### TASK GOAL
Show every line below where "Untitled" can be found.

### STUDY MATERIAL

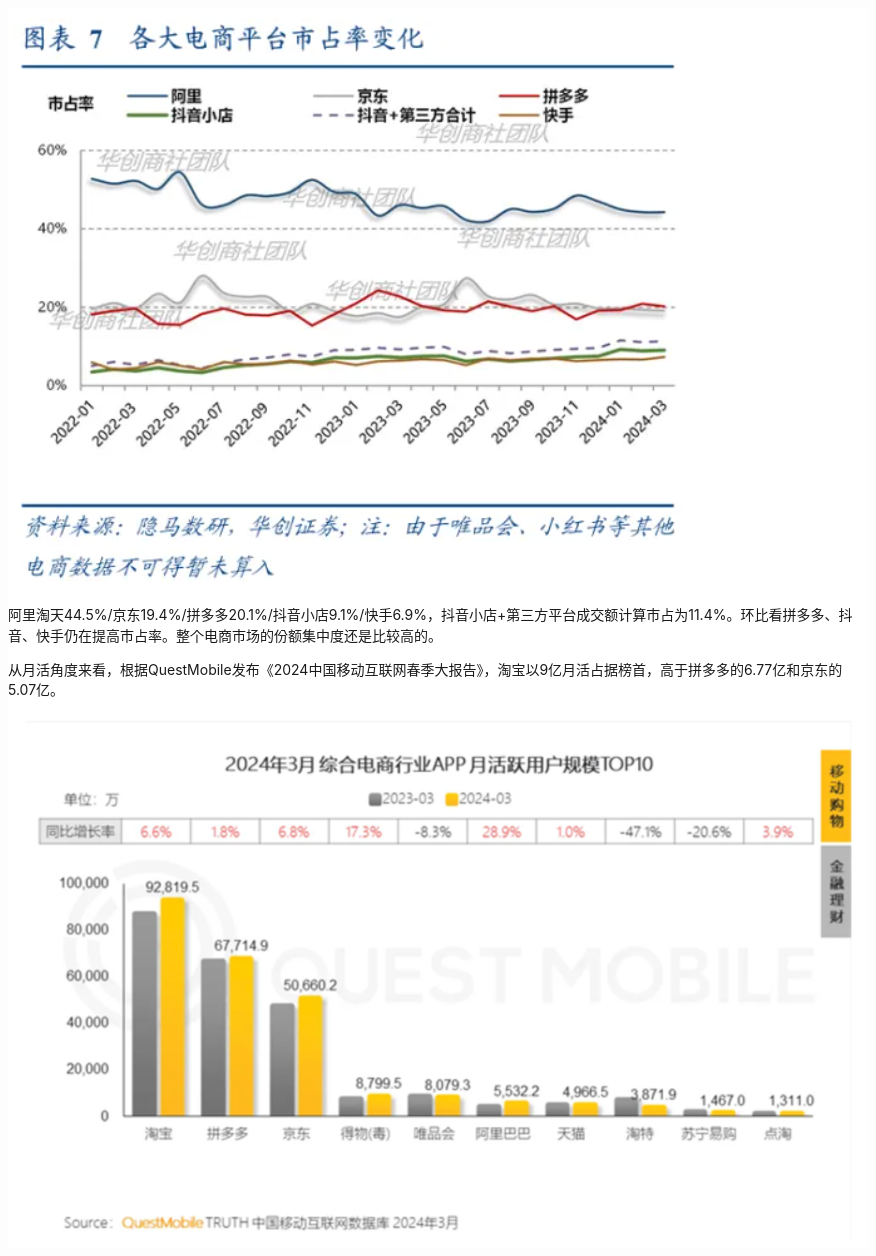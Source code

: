 ![Untitled](PDD%E6%8B%BC%E5%A4%9A%E5%A4%9A%E7%A0%94%E7%A9%B6%E5%88%86%E4%BA%AB%2003e820ea95bc4f7f9fc83eb5c896119b/Untitled%204.png)

阿里淘天44.5%/京东19.4%/拼多多20.1%/抖音小店9.1%/快手6.9%，抖音小店+第三方平台成交额计算市占为11.4%。环比看拼多多、抖音、快手仍在提高市占率。整个电商市场的份额集中度还是比较高的。

从月活角度来看，根据QuestMobile发布《2024中国移动互联网春季大报告》，淘宝以9亿月活占据榜首，高于拼多多的6.77亿和京东的5.07亿。

![Untitled](PDD%E6%8B%BC%E5%A4%9A%E5%A4%9A%E7%A0%94%E7%A9%B6%E5%88%86%E4%BA%AB%2003e820ea95bc4f7f9fc83eb5c896119b/Untitled%205.png)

### RESULT OF THE EXERCISE
: ![Untitled](PDD%E6%8B%BC%E5%A4%9A%E5%A4%9A%E7%A0%94%E7%A9%B6%E5%88%86%E4%BA%AB%2003e820ea95bc4f7f9fc83eb5c896119b/Untitled%204.png)
![Untitled](PDD%E6%8B%BC%E5%A4%9A%E5%A4%9A%E7%A0%94%E7%A9%B6%E5%88%86%E4%BA%AB%2003e820ea95bc4f7f9fc83eb5c896119b/Untitled%205.png)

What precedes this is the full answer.